L’intelligence est découplée de la conscience. Le techno-humanisme transforme l’Homo Sapiens en Homo deus. D’où la nécessité d’optimiser notre esprit pour rester dans la course contre les algorithmes non conscients. Mais nous connaissons peu de l’esprit : « De même que le spectre du son et de la lumière sont bien plus large que ce que nous autres, humains, pouvons entendre et voir, le spectre des états mentaux est bien plus large que ne le perçoit l’humain moyen. » (Harari, précité, 2015 page 379).

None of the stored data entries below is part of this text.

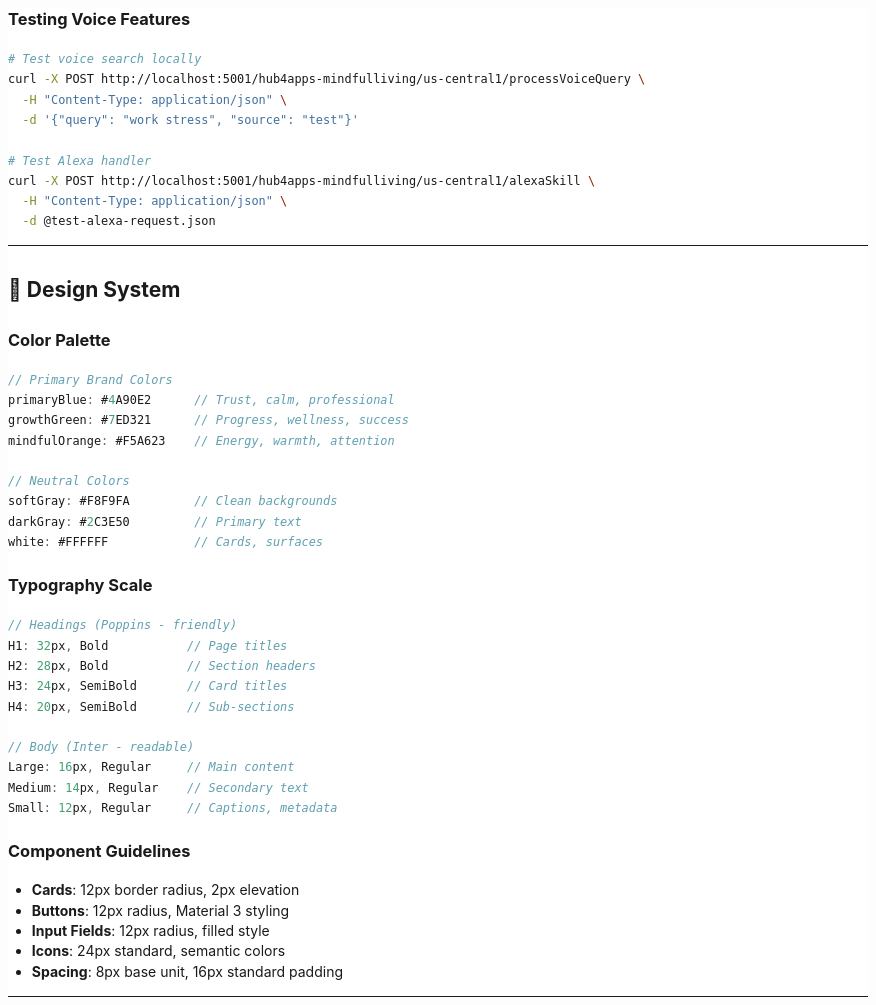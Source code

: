 ### Testing Voice Features
```bash
# Test voice search locally
curl -X POST http://localhost:5001/hub4apps-mindfulliving/us-central1/processVoiceQuery \
  -H "Content-Type: application/json" \
  -d '{"query": "work stress", "source": "test"}'

# Test Alexa handler
curl -X POST http://localhost:5001/hub4apps-mindfulliving/us-central1/alexaSkill \
  -H "Content-Type: application/json" \
  -d @test-alexa-request.json
```

---

## 🎨 Design System

### Color Palette
```dart
// Primary Brand Colors
primaryBlue: #4A90E2      // Trust, calm, professional
growthGreen: #7ED321      // Progress, wellness, success  
mindfulOrange: #F5A623    // Energy, warmth, attention

// Neutral Colors
softGray: #F8F9FA         // Clean backgrounds
darkGray: #2C3E50         // Primary text
white: #FFFFFF            // Cards, surfaces
```

### Typography Scale
```dart
// Headings (Poppins - friendly)
H1: 32px, Bold           // Page titles
H2: 28px, Bold           // Section headers
H3: 24px, SemiBold       // Card titles
H4: 20px, SemiBold       // Sub-sections

// Body (Inter - readable)  
Large: 16px, Regular     // Main content
Medium: 14px, Regular    // Secondary text
Small: 12px, Regular     // Captions, metadata
```

### Component Guidelines
- **Cards**: 12px border radius, 2px elevation
- **Buttons**: 12px radius, Material 3 styling
- **Input Fields**: 12px radius, filled style
- **Icons**: 24px standard, semantic colors
- **Spacing**: 8px base unit, 16px standard padding

---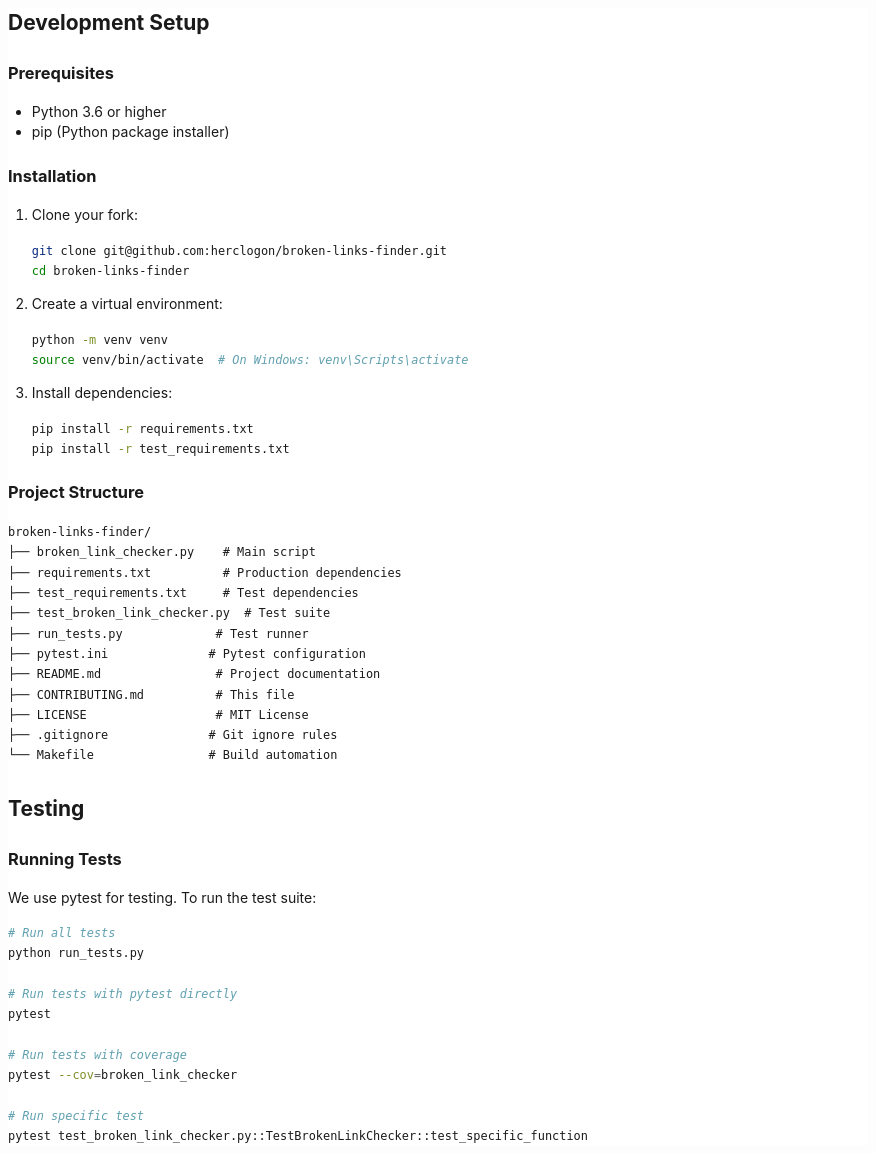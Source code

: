 ## Development Setup

### Prerequisites

- Python 3.6 or higher
- pip (Python package installer)

### Installation

1. Clone your fork:
   ```bash
   git clone git@github.com:herclogon/broken-links-finder.git
   cd broken-links-finder
   ```

2. Create a virtual environment:
   ```bash
   python -m venv venv
   source venv/bin/activate  # On Windows: venv\Scripts\activate
   ```

3. Install dependencies:
   ```bash
   pip install -r requirements.txt
   pip install -r test_requirements.txt
   ```

### Project Structure

```
broken-links-finder/
├── broken_link_checker.py    # Main script
├── requirements.txt          # Production dependencies
├── test_requirements.txt     # Test dependencies
├── test_broken_link_checker.py  # Test suite
├── run_tests.py             # Test runner
├── pytest.ini              # Pytest configuration
├── README.md                # Project documentation
├── CONTRIBUTING.md          # This file
├── LICENSE                  # MIT License
├── .gitignore              # Git ignore rules
└── Makefile                # Build automation
```

## Testing

### Running Tests

We use pytest for testing. To run the test suite:

```bash
# Run all tests
python run_tests.py

# Run tests with pytest directly
pytest

# Run tests with coverage
pytest --cov=broken_link_checker

# Run specific test
pytest test_broken_link_checker.py::TestBrokenLinkChecker::test_specific_function
```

Les algorithmes électroniques non conscients finiront par remplacer les algorithmes biochimiques. Le progrès technique ne veut pas écouter nos voix intérieures, il veut les contrôler.

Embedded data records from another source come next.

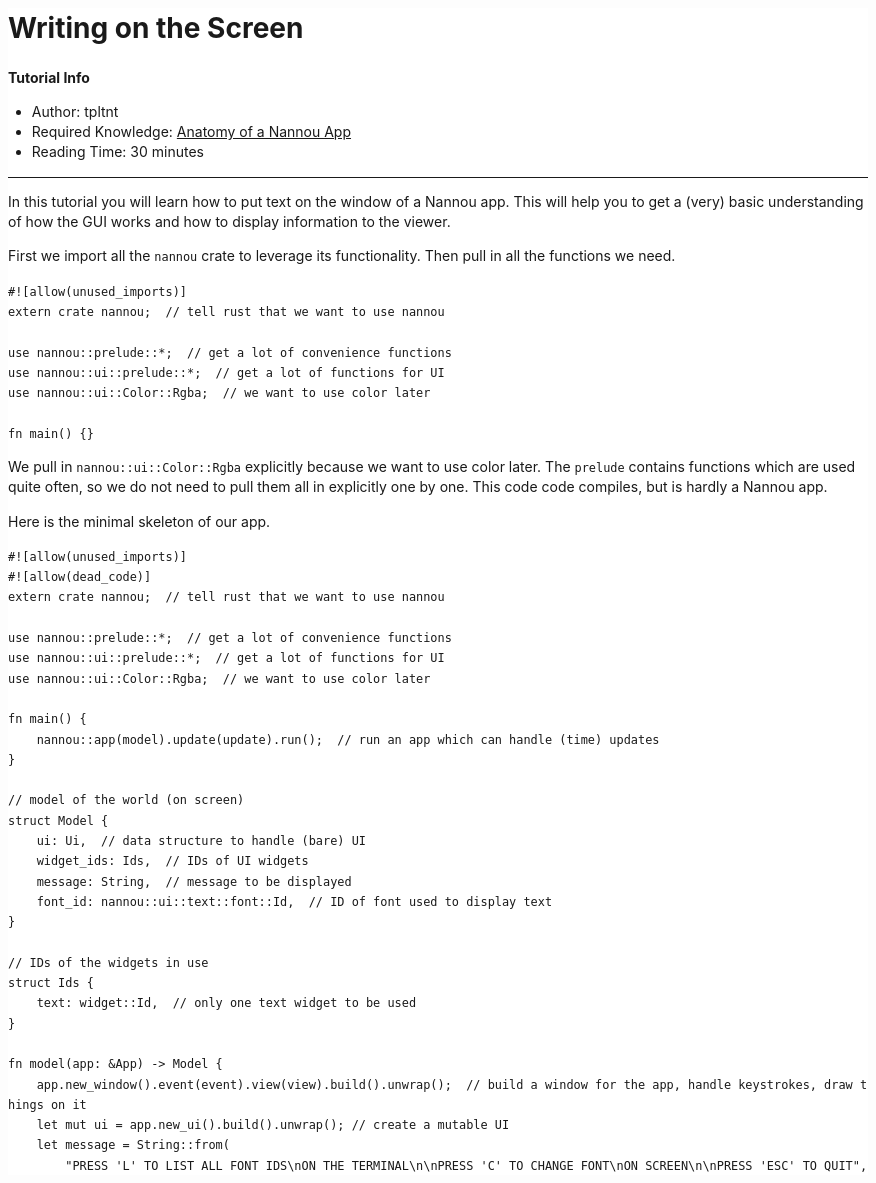 # Writing on the Screen

**Tutorial Info**

- Author: tpltnt
- Required Knowledge: [Anatomy of a Nannou App](./anatomy-of-a-nannou-app.md)
- Reading Time: 30 minutes

---

In this tutorial you will learn how to put text on the window of a Nannou app. This
will help you to get a (very) basic understanding of how the GUI works and how to
display information to the viewer.

First we import all the `nannou` crate to leverage its functionality. Then pull in
all the functions we need.
```rust,no_run
#![allow(unused_imports)]
extern crate nannou;  // tell rust that we want to use nannou

use nannou::prelude::*;  // get a lot of convenience functions
use nannou::ui::prelude::*;  // get a lot of functions for UI
use nannou::ui::Color::Rgba;  // we want to use color later

fn main() {}
```
We pull in `nannou::ui::Color::Rgba` explicitly because we want to use color later.
The `prelude` contains functions which are used quite often, so we do not need to
pull them all in explicitly one by one. This code code compiles, but is hardly a
Nannou app.

Here is the minimal skeleton of our app.
```rust,no_run
#![allow(unused_imports)]
#![allow(dead_code)]
extern crate nannou;  // tell rust that we want to use nannou

use nannou::prelude::*;  // get a lot of convenience functions
use nannou::ui::prelude::*;  // get a lot of functions for UI
use nannou::ui::Color::Rgba;  // we want to use color later

fn main() {
    nannou::app(model).update(update).run();  // run an app which can handle (time) updates
}

// model of the world (on screen)
struct Model {
    ui: Ui,  // data structure to handle (bare) UI
    widget_ids: Ids,  // IDs of UI widgets
    message: String,  // message to be displayed
    font_id: nannou::ui::text::font::Id,  // ID of font used to display text
}

// IDs of the widgets in use
struct Ids {
    text: widget::Id,  // only one text widget to be used
}

fn model(app: &App) -> Model {
    app.new_window().event(event).view(view).build().unwrap();  // build a window for the app, handle keystrokes, draw things on it
    let mut ui = app.new_ui().build().unwrap(); // create a mutable UI
    let message = String::from(
        "PRESS 'L' TO LIST ALL FONT IDS\nON THE TERMINAL\n\nPRESS 'C' TO CHANGE FONT\nON SCREEN\n\nPRESS 'ESC' TO QUIT",
```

Le pouvoir politique est distancé de plus en plus par la révolution scientifique et ses applications, au point où ce pouvoir politique n’est plus en mesure d’effectuer un rattrapage significatif. Comme le vide de pouvoir ne dure pas longtemps, qui construira et contrôlera ces nouvelles structures si l’humanité n’est plus à la hauteur?
À cause de l’importance hautement stratégique que prend la masse des données (du data) se forme une nouvelle religion le «dataïsme». Dans ce Nouveau Monde apparaîtra une valeur authentiquement nouvelle : la liberté de l’information. « Si nous voulons créer un monde meilleur, la clé est de donner la liberté aux data. » (Harari, précité, 2015 page 413).
Il faudra des décennies si non un siècle ou deux pour la mise en œuvre complète du dataïsme : « la révolution dataïsme prendra sans doute quelques décennies, sinon un siècle ou deux. Mais la révolution humanisme non plus ne s’est pas produite du jour au lendemain. » (Harari, précité, 2015 page 419).
Si nous prenons suffisamment de recul, disons sur une échelle de plusieurs décennies ou d’un siècle, l’auteur propose trois processus, actuellement en marche et reliés les uns aux autres, qu’il propose de surveiller pour la suite des choses :
1. La science converge vers un dogme universel, suivant lequel les organismes sont des algorithmes et la vie se réduit au traitement des données.
2. L’intelligence se découple de la conscience.
3. Des algorithmes non conscients, mais fort intelligents pourraient bientôt nous connaître mieux que nous-mêmes.
Ces processus soulèvent trois questions cruciales que l’auteur suggère qu’elles nous restent longtemps à l’esprit :
1. Les organismes ne sont-ils réellement que des algorithmes, et la vie se réduit-elle au traitement des données?
2. De l’intelligence ou de la conscience, laquelle est la plus précieuse?
3. Qu’adviendra-t-il de la société, de la politique et de la vie quotidienne quand des algorithmes non consciences, mais hautement intelligents nous connaîtrons mieux que nous ne nous connaissons?